Nerve impulses are electrical signals that propagate via action potentials, and occur when there is a change in the electrical potential of the neural membrane.
When neurons are not conducting impulses, these cells are at rest or have a resting membrane potential. At rest, the inside of the neuron is negatively charged (typically -70 mV) compared to the extracellular conditions. A resting neuron also contains a higher concentration of potassium and a lower concentration of sodium than a stimulated neuron. Because of this concentration difference between both ions, a gradient is established. To maintain this gradient, Na+/K+ ATPase protein pumps sodium out of the cell and potassium into the cell.

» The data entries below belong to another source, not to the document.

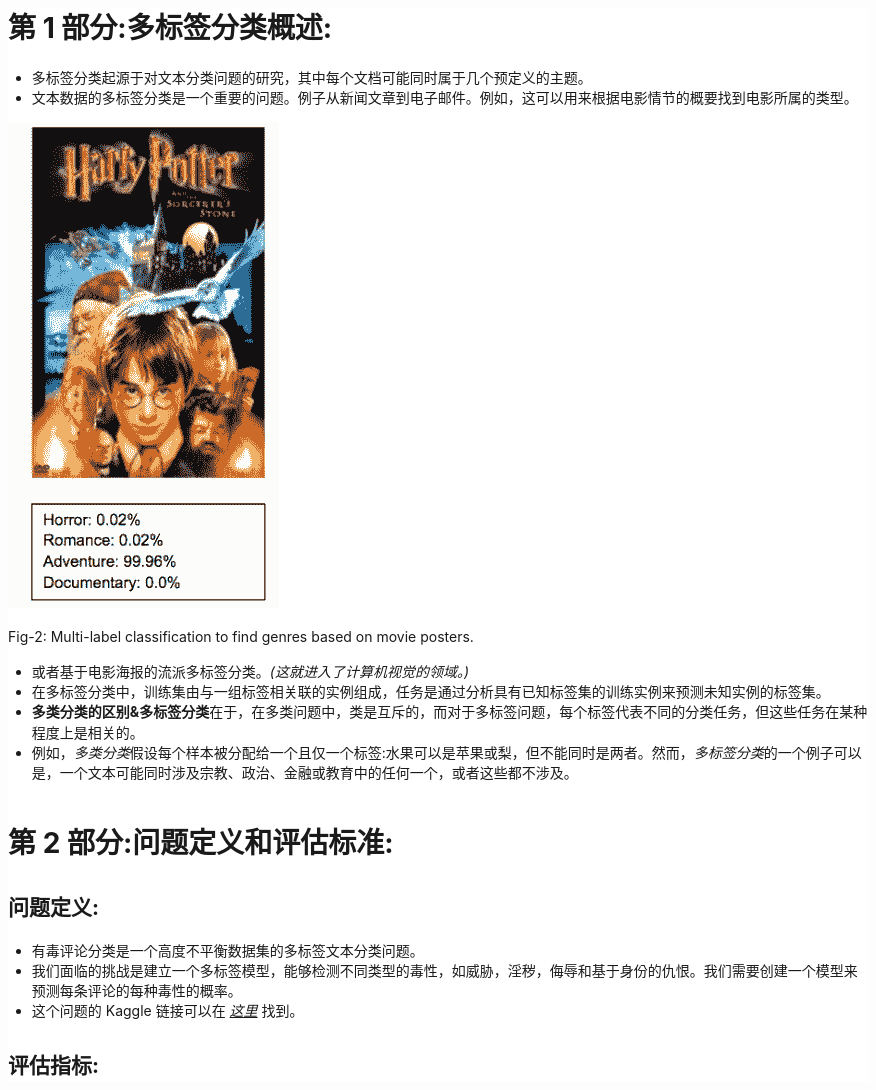 # 第 1 部分:多标签分类概述:

*   多标签分类起源于对文本分类问题的研究，其中每个文档可能同时属于几个预定义的主题。
*   文本数据的多标签分类是一个重要的问题。例子从新闻文章到电子邮件。例如，这可以用来根据电影情节的概要找到电影所属的类型。

![](img/89fbfee958850bc5074b061819ab55a7.png)

Fig-2: Multi-label classification to find genres based on movie posters.

*   或者基于电影海报的流派多标签分类。*(这就进入了计算机视觉的领域。)*
*   在多标签分类中，训练集由与一组标签相关联的实例组成，任务是通过分析具有已知标签集的训练实例来预测未知实例的标签集。
*   **多类分类的区别&多标签分类**在于，在多类问题中，类是互斥的，而对于多标签问题，每个标签代表不同的分类任务，但这些任务在某种程度上是相关的。
*   例如，*多类分类*假设每个样本被分配给一个且仅一个标签:水果可以是苹果或梨，但不能同时是两者。然而，*多标签分类*的一个例子可以是，一个文本可能同时涉及宗教、政治、金融或教育中的任何一个，或者这些都不涉及。

# 第 2 部分:问题定义和评估标准:

## 问题定义:

*   有毒评论分类是一个高度不平衡数据集的多标签文本分类问题。
*   我们面临的挑战是建立一个多标签模型，能够检测不同类型的毒性，如威胁，淫秽，侮辱和基于身份的仇恨。我们需要创建一个模型来预测每条评论的每种毒性的概率。
*   这个问题的 Kaggle 链接可以在 [*这里*](https://www.kaggle.com/c/jigsaw-toxic-comment-classification-challenge) 找到。

## 评估指标:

When a resting cell is stimulated, an action potential occurs, which is a rapid change in membrane potential because of changes in the flux of potassium and sodium ions inside and outside the cell. First, a stimulus causes the sodium channels to open. Because there is more sodium outside than inside, sodium diffuses into the cell. This causes the membrane potential to become less negative, or depolarized. Once the sodium channels close, the potassium channels open, and potassium ions diffuse out. The inside of the nerve cell's membrane becomes negative again. Every action potential is followed by a refractory period, during which another stimulus (no matter how strong it is) cannot produce another action potential. This is because sodium channels are in a temporary inactive state and will not open.